Sherman's childhood might be cautiously labeled happy if it were not for his childhood obsession with the holocaust. His Jewish father fought the Germans in W.W.II and was severely injured from land mind explosions. .(his rescuers also stepping on land minds) .... "watching the recovery of my father left lasting fears and apprehensions of war and my identify as a Jew was burdened with a strong fear and infatuation with the holocaust, especially the medical experiments and mechanized methodical techniques the Germans used to experiment, dominate and destroy the Jewish culture of Europe."

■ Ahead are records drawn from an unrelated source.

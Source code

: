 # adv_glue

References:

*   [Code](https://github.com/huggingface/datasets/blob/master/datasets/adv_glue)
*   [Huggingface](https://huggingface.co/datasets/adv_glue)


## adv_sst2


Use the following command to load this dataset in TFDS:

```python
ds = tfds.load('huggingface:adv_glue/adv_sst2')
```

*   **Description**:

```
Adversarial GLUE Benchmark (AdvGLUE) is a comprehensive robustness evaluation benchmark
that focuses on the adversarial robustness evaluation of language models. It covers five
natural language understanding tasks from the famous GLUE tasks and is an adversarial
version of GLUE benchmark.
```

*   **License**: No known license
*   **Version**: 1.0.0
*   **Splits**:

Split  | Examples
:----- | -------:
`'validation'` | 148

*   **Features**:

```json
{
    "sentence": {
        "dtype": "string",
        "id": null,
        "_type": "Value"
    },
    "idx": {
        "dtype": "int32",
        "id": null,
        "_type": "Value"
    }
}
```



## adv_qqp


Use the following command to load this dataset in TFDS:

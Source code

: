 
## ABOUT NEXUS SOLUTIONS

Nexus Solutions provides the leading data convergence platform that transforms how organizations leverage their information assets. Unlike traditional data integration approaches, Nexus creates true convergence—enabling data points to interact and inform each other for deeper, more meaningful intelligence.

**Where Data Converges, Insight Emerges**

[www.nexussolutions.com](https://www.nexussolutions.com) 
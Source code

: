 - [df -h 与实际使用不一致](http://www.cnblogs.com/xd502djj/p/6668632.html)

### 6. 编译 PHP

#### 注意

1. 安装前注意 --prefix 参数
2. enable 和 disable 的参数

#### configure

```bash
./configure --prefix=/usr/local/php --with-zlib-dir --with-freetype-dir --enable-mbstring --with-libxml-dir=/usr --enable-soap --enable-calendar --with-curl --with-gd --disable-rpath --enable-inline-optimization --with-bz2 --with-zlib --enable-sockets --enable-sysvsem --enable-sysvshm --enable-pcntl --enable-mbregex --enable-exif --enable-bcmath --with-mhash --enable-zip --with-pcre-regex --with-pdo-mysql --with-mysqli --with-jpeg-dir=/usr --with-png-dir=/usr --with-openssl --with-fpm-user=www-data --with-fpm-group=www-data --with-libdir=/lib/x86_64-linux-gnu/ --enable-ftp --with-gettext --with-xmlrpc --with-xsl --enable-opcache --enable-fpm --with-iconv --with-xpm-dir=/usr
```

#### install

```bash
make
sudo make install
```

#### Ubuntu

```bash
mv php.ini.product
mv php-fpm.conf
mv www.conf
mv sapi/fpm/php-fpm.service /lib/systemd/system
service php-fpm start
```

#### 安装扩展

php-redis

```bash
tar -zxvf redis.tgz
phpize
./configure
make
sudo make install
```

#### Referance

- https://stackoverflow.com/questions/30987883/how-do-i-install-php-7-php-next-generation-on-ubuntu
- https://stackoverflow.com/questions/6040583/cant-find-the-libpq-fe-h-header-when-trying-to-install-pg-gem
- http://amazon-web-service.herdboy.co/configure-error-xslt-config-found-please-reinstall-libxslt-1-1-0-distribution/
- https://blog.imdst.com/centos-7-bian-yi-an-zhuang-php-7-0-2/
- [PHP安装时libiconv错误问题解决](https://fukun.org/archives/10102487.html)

Sherman was raised in a Jewish neighborhood on the north side of Chicago. Many of his neighbors were holocaust survivors. While some individuals were extremely bitter from the experience other more observant Jewish survivors seemed to cherish life often attributing their survival as witness to Hitler's failed attempt to destroy the Jewish people. "I could not understand this feeling and sided with the fearful bitter individuals...... If you are a Jew the Germans or the world for that matter wanted to kill you. This persistent fear ruined my childhood and severed my connection from Judaism. As a young adult Ira replaced his Jewish identity with that of an artist willing to explore darker and more disturbing emotional content in his work. Sherman sought to reconnect with his Jewish identify but still allow his edgy artist expressions. Sherman's work all at once began to express beauty, anger, violence and redemption. He chose to compartmentalize his metalsmithing skills to simultaneously create stunning precious jewelry and institutional Judaica.
Ira's grandfather, a Russian immigrant, escaping the dangers of the Russian pogroms, started the families used machinery business located in a downtown Chicago industrial area. Ira spent many childhood hours examining and "playing" with the powerful metal fabrication equipment, absorbing the function and mechanical aesthetic of each type of machine. The grimy public transportation trip from the Sherman's Chicago's north side four flat to his fathers business was grim and almost void of any pleasant aesthetic. "At an early age I found myself wanting to manipulate mechanical architectural lines into lyrical beautiful forms. At first as drawings and sketches and later as found object sculpture. The almost universal acceptance of impressionistic and abstract art in post war America gave me the freedom to let my mind explore any direction, concept or morality in my art and design." This artistic exploration started at a very young age but really did not appear in any of Sherman's art objects until the early 70s when Ira was introduced to formal metalsmithing techniques that allowed him to master metal as an expressive media. The anything goes attitude of the 60s further challenged Sherman to take on concepts and techniques that are rarely melded into physical art objects.
As an asthmatic, nervous and allergic child Ira spent many hours at the doctors for weekly allergy shots, fluoroscope exams for stomach problems and yearly booster shots. "Some of my doctors were chain smoking quacks. I began to associate the instruments of their medical profession with the instruments used by the Nazis to experiment and torture the Jews." Sherman began to blend the inspirations and aesthetics of his fathers metal fabrication machines, his doctors medical instruments and prosthetic legs worn by his wounded father into a new collections of sculptures he titles, "Panaceas to Persistent Problems and Impenetrable Devices"
Each of Sherman's prosthetic devices are designed to be stunningly beautiful, technically ingenious, culturally challenging and intimately attached to human experience. Early conceptual sculptures gave way to plausible machines that regulate aggressive, sexual, antisocial behaviors but using a lovely aesthetic to counter an ugly temperament.